24B.3 Accounting for Attenuation of X-Band Dual-Polarization Radar Data Due to Radome Wetting

Friday, 1 September 2017: 9:00 AM
Vevey (Swissotel Chicago)
Neil I. Fox, Univ. of Missouri, Columbia, MO; and J. Wilkerson

X-band radars are growing in popularity as low-cost alternatives to larger radars for applications such as urban hydrology and gap filling for example. Due to their short wavelength such radars are prone to signal attenuation due to attenuation during periods of precipitation. While methods have been proposed to adjust for attenuation using dual-polarization fields, one major problem that requires attention is how to handle the data from the radar when it is suffering from attenuation due to the wetting of the radome. Using the MZZU dual-polarization radar situated outside of Columbia, MO, the authors are attempting to account for this type of attenuation issue.

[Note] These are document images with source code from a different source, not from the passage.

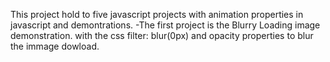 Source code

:This project hold to five javascript projects with animation properties in javascript and demontrations.
-The first project is the Blurry Loading image demonstration. with the css filter: blur(0px) and opacity properties to blur the immage dowload. 
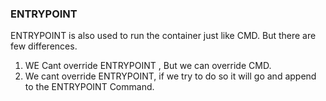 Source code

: ### ENTRYPOINT
ENTRYPOINT is also used to run the container just like CMD. But there are few differences.
1. WE Cant override ENTRYPOINT , But we can override CMD.
2. We cant override ENTRYPOINT, if we try to do so it will go and append to the ENTRYPOINT Command. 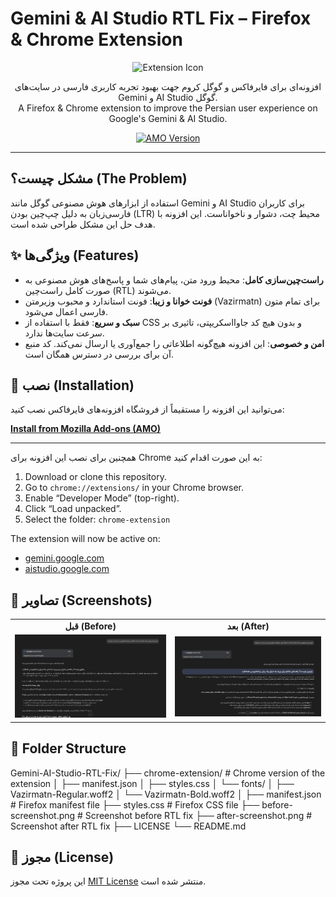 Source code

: # Gemini & AI Studio RTL Fix – Firefox & Chrome Extension

<p align="center">
  <img src="https://addons.mozilla.org/user-media/addon_icons/2919/2919442-64.png" alt="Extension Icon" width="128">
</p>

<p align="center">
  افزونه‌ای برای فایرفاکس و گوگل کروم جهت بهبود تجربه کاربری فارسی در سایت‌های Gemini و AI Studio گوگل.
  <br>
  A Firefox & Chrome extension to improve the Persian user experience on Google's Gemini & AI Studio.
</p>

<p align="center">
  <a href="https://addons.mozilla.org/en-US/firefox/addon/gemini-ai-studio-rtl-fix/">
    <img src="https://img.shields.io/amo/v/gemini-ai-studio-rtl-fix.svg?style=for-the-badge" alt="AMO Version">
  </a>

</p>

---

## مشکل چیست؟ (The Problem)

استفاده از ابزارهای هوش مصنوعی گوگل مانند Gemini و AI Studio برای کاربران فارسی‌زبان به دلیل چپ‌چین بودن (LTR) محیط چت، دشوار و ناخواناست. این افزونه با هدف حل این مشکل طراحی شده است.

## ✨ ویژگی‌ها (Features)

*   **راست‌چین‌سازی کامل**: محیط ورود متن، پیام‌های شما و پاسخ‌های هوش مصنوعی به صورت کامل راست‌چین (RTL) می‌شوند.
*   **فونت خوانا و زیبا**: فونت استاندارد و محبوب وزیرمتن (Vazirmatn) برای تمام متون فارسی اعمال می‌شود.
*   **سبک و سریع**: فقط با استفاده از CSS و بدون هیچ کد جاوااسکریپتی، تاثیری بر سرعت سایت‌ها ندارد.
*   **امن و خصوصی**: این افزونه هیچ‌گونه اطلاعاتی را جمع‌آوری یا ارسال نمی‌کند. کد منبع آن برای بررسی در دسترس همگان است.

## 🚀 نصب (Installation)

می‌توانید این افزونه را مستقیماً از فروشگاه افزونه‌های فایرفاکس نصب کنید:

**[Install from Mozilla Add-ons (AMO)](https://addons.mozilla.org/en-US/firefox/addon/gemini-ai-studio-rtl-fix/)**

---

همچنین برای نصب این افزونه برای Chrome به این صورت اقدام کنید:


1. Download or clone this repository.
2. Go to `chrome://extensions/` in your Chrome browser.
3. Enable “Developer Mode” (top-right).
4. Click “Load unpacked”.
5. Select the folder: `chrome-extension`



The extension will now be active on:
- [gemini.google.com](https://gemini.google.com)
- [aistudio.google.com](https://aistudio.google.com)

## 📸 تصاویر (Screenshots)
<table align="center">
  <tr>
    <td align="center"><strong>قبل (Before)</strong></td>
    <td align="center"><strong>بعد (After)</strong></td>
  </tr>
  <tr>
    <td>
      <img src="before-screenshot.png" alt="Before installing the add-on" width="100%">
    </td>
    <td>
      <img src="after-screenshot.png" alt="After installing the add-on" width="100%">
    </td>
  </tr>
</table>


## 📁 Folder Structure

Gemini-AI-Studio-RTL-Fix/
├── chrome-extension/ # Chrome version of the extension
│ ├── manifest.json
│ ├── styles.css
│ └── fonts/
│ ├── Vazirmatn-Regular.woff2
│ └── Vazirmatn-Bold.woff2
│
├── manifest.json # Firefox manifest file
├── styles.css # Firefox CSS file
├── before-screenshot.png # Screenshot before RTL fix
├── after-screenshot.png # Screenshot after RTL fix
├── LICENSE
└── README.md

## 📜 مجوز (License)

این پروژه تحت مجوز [MIT License](LICENSE) منتشر شده است.
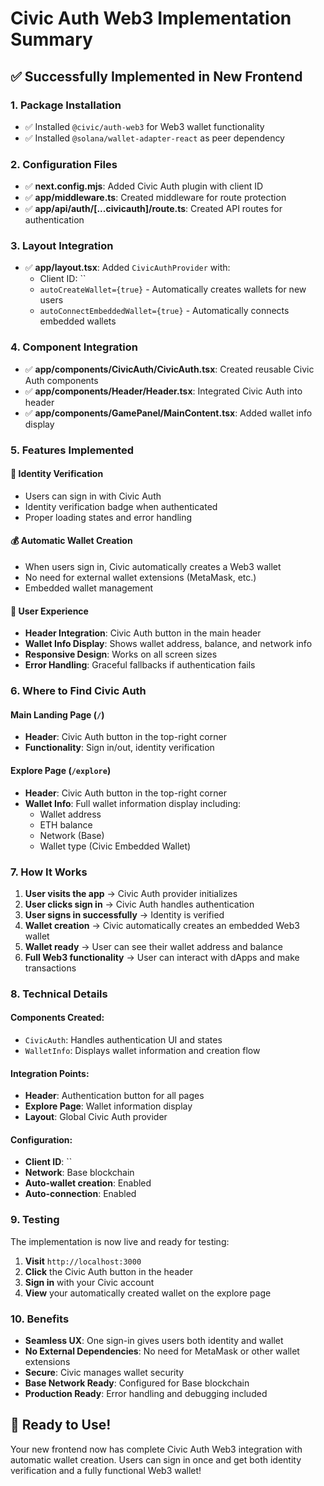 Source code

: # Civic Auth Web3 Implementation Summary

## ✅ **Successfully Implemented in New Frontend**

### **1. Package Installation**
- ✅ Installed `@civic/auth-web3` for Web3 wallet functionality
- ✅ Installed `@solana/wallet-adapter-react` as peer dependency

### **2. Configuration Files**
- ✅ **next.config.mjs**: Added Civic Auth plugin with client ID
- ✅ **app/middleware.ts**: Created middleware for route protection
- ✅ **app/api/auth/[...civicauth]/route.ts**: Created API routes for authentication

### **3. Layout Integration**
- ✅ **app/layout.tsx**: Added `CivicAuthProvider` with:
  - Client ID: ``
  - `autoCreateWallet={true}` - Automatically creates wallets for new users
  - `autoConnectEmbeddedWallet={true}` - Automatically connects embedded wallets

### **4. Component Integration**
- ✅ **app/components/CivicAuth/CivicAuth.tsx**: Created reusable Civic Auth components
- ✅ **app/components/Header/Header.tsx**: Integrated Civic Auth into header
- ✅ **app/components/GamePanel/MainContent.tsx**: Added wallet info display

### **5. Features Implemented**

#### **🔐 Identity Verification**
- Users can sign in with Civic Auth
- Identity verification badge when authenticated
- Proper loading states and error handling

#### **💰 Automatic Wallet Creation**
- When users sign in, Civic automatically creates a Web3 wallet
- No need for external wallet extensions (MetaMask, etc.)
- Embedded wallet management

#### **📱 User Experience**
- **Header Integration**: Civic Auth button in the main header
- **Wallet Info Display**: Shows wallet address, balance, and network info
- **Responsive Design**: Works on all screen sizes
- **Error Handling**: Graceful fallbacks if authentication fails

### **6. Where to Find Civic Auth**

#### **Main Landing Page** (`/`)
- **Header**: Civic Auth button in the top-right corner
- **Functionality**: Sign in/out, identity verification

#### **Explore Page** (`/explore`)
- **Header**: Civic Auth button in the top-right corner
- **Wallet Info**: Full wallet information display including:
  - Wallet address
  - ETH balance
  - Network (Base)
  - Wallet type (Civic Embedded Wallet)

### **7. How It Works**

1. **User visits the app** → Civic Auth provider initializes
2. **User clicks sign in** → Civic Auth handles authentication
3. **User signs in successfully** → Identity is verified
4. **Wallet creation** → Civic automatically creates an embedded Web3 wallet
5. **Wallet ready** → User can see their wallet address and balance
6. **Full Web3 functionality** → User can interact with dApps and make transactions

### **8. Technical Details**

#### **Components Created:**
- `CivicAuth`: Handles authentication UI and states
- `WalletInfo`: Displays wallet information and creation flow

#### **Integration Points:**
- **Header**: Authentication button for all pages
- **Explore Page**: Wallet information display
- **Layout**: Global Civic Auth provider

#### **Configuration:**
- **Client ID**: ``
- **Network**: Base blockchain
- **Auto-wallet creation**: Enabled
- **Auto-connection**: Enabled

### **9. Testing**

The implementation is now live and ready for testing:

1. **Visit** `http://localhost:3000`
2. **Click** the Civic Auth button in the header
3. **Sign in** with your Civic account
4. **View** your automatically created wallet on the explore page

### **10. Benefits**

- **Seamless UX**: One sign-in gives users both identity and wallet
- **No External Dependencies**: No need for MetaMask or other wallet extensions
- **Secure**: Civic manages wallet security
- **Base Network Ready**: Configured for Base blockchain
- **Production Ready**: Error handling and debugging included

## 🚀 **Ready to Use!**

Your new frontend now has complete Civic Auth Web3 integration with automatic wallet creation. Users can sign in once and get both identity verification and a fully functional Web3 wallet!
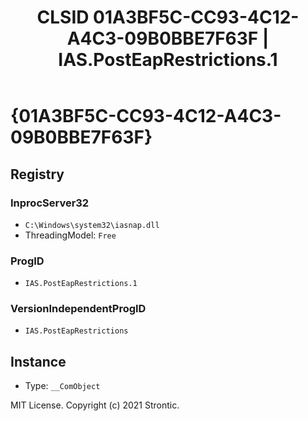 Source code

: ﻿---
title: "CLSID 01A3BF5C-CC93-4C12-A4C3-09B0BBE7F63F | IAS.PostEapRestrictions.1"
excerpt: What is COM-Object CLSID 01A3BF5C-CC93-4C12-A4C3-09B0BBE7F63F?
---

# {01A3BF5C-CC93-4C12-A4C3-09B0BBE7F63F}


## Registry


### InprocServer32

* `C:\Windows\system32\iasnap.dll`
* ThreadingModel: `Free`

### ProgID

* `IAS.PostEapRestrictions.1`

### VersionIndependentProgID

* `IAS.PostEapRestrictions`

## Instance

* Type: `__ComObject`

MIT License. Copyright (c) 2021 Strontic.


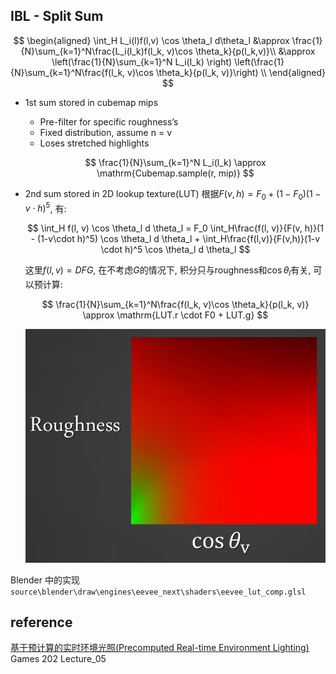 ## IBL - Split Sum

$$
\begin{aligned}
\int_H L_i(l)f(l,v) \cos \theta_l d\theta_l &\approx \frac{1}{N}\sum_{k=1}^N\frac{L_i(l_k)f(l_k, v)\cos \theta_k}{p(l_k,v)}\\
&\approx \left(\frac{1}{N}\sum_{k=1}^N L_i(l_k) \right) \left(\frac{1}{N}\sum_{k=1}^N\frac{f(l_k, v)\cos \theta_k}{p(l_k, v)}\right) \\
\end{aligned}
$$

* 1st sum stored in cubemap mips
    * Pre-filter for specific roughness’s 
    * Fixed distribution, assume n = v
    * Loses stretched highlights

    $$
    \frac{1}{N}\sum_{k=1}^N L_i(l_k) \approx \mathrm{Cubemap.sample(r, mip)}
    $$

* 2nd sum stored in 2D lookup texture(LUT)
    根据$F(v,h) = F_0 + (1-F_0)(1 - v\cdot h)^5$, 有:
    
    $$
    \int_H f(l, v) \cos \theta_l d \theta_l = F_0 \int_H\frac{f(l, v)}{F(v, h)}(1 - (1-v\cdot h)^5) \cos \theta_l d \theta_l + \int_H\frac{f(l,v)}{F(v,h)}(1-v \cdot h)^5 \cos \theta_l d \theta_l
    $$
    
    这里$f(l,v) = D F G$, 在不考虑$G$的情况下, 积分只与roughness和$\cos \theta_l$有关, 可以预计算:

    $$
    \frac{1}{N}\sum_{k=1}^N\frac{f(l_k, v)\cos \theta_k}{p(l_k, v)} \approx \mathrm{LUT.r \cdot F0 + LUT.g}
    $$
    
    ![](rc/split_sum_lut.png)


Blender 中的实现
    `source\blender\draw\engines\eevee_next\shaders\eevee_lut_comp.glsl`

## reference
[基于预计算的实时环境光照(Precomputed Real-time Environment Lighting)](https://www.cnblogs.com/KillerAery/p/15335369.html)
Games 202 Lecture_05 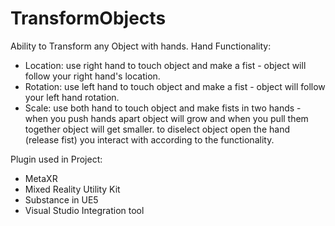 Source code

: # TransformObjects
Ability to Transform any Object with hands.
Hand Functionality:
- Location: use right hand to touch object and make a fist - object will follow your right hand's location.
- Rotation: use left hand to touch object and make a fist - object will follow your left hand rotation.
- Scale: use both hand to touch object and make fists in two hands - when you push hands apart object will grow and when you pull them together object will get smaller.
to diselect object open the hand (release fist) you interact with according to the functionality.

Plugin used in Project:
- MetaXR
- Mixed Reality Utility Kit
- Substance in UE5
- Visual Studio Integration tool 
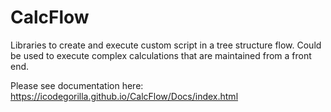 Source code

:# CalcFlow
Libraries to create and execute custom script in a tree structure flow.  Could be used to execute complex calculations that are maintained from a front end.

Please see documentation here:  https://icodegorilla.github.io/CalcFlow/Docs/index.html
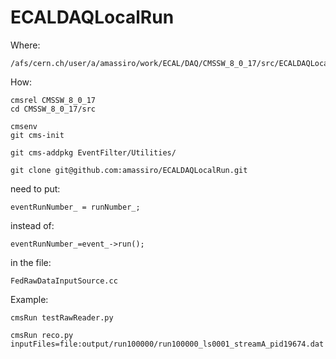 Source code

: # ECALDAQLocalRun


Where:

    /afs/cern.ch/user/a/amassiro/work/ECAL/DAQ/CMSSW_8_0_17/src/ECALDAQLocalRun
    
How:

    cmsrel CMSSW_8_0_17
    cd CMSSW_8_0_17/src
    
    cmsenv
    git cms-init
    
    git cms-addpkg EventFilter/Utilities/
    
    git clone git@github.com:amassiro/ECALDAQLocalRun.git

    
    
need to put:

    eventRunNumber_ = runNumber_;

instead of:

    eventRunNumber_=event_->run();

in the file:

    FedRawDataInputSource.cc

    
    
    
Example:

    cmsRun testRawReader.py

    cmsRun reco.py  inputFiles=file:output/run100000/run100000_ls0001_streamA_pid19674.dat
    

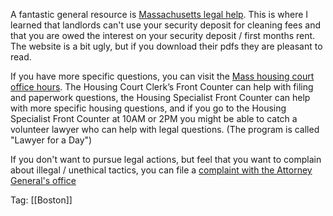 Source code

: A fantastic general resource is [Massachusetts legal help](https://www.masslegalhelp.org/housing). This is where I learned that landlords can't use your security deposit for cleaning fees and that you are owed the interest on your security deposit / first months rent. The website is a bit ugly, but if you download their pdfs they are pleasant to read.

If you have more specific questions, you can visit the [Mass housing court office hours](https://www.mass.gov/info-details/remotevirtual-court-services#housing-court-virtual-front-counter-). The Housing Court Clerk’s Front Counter can help with filing and paperwork questions, the Housing Specialist Front Counter can help with more specific housing questions, and if you go to the Housing Specialist Front Counter at 10AM or 2PM you might be able to catch a volunteer lawyer who can help with legal questions. (The program is called "Lawyer for a Day")

If you don't want to pursue legal actions, but feel that you want to complain about illegal / unethical tactics, you can file a [complaint with the Attorney General's office](https://www.mass.gov/contact-the-attorney-generals-office)

Tag: [[Boston]]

The first step in the process has been the development of a radome attenuation detection algorithm based on radial reflectivity gradients. Once the attenuation has been detected attenuation is adjusted for by blending nowcast fields produced using the radar time series prior to the onset of radome wetting. Post-processing is also achieved by using ‘hindcasting’ reflectivity fields to blend a backward extrapolated field once the heavy precipitation has passed the radar.

The process produces good results for systems with coherent structures such as linear convective systems that pass over the radar, but has less success when the convection is disorganized.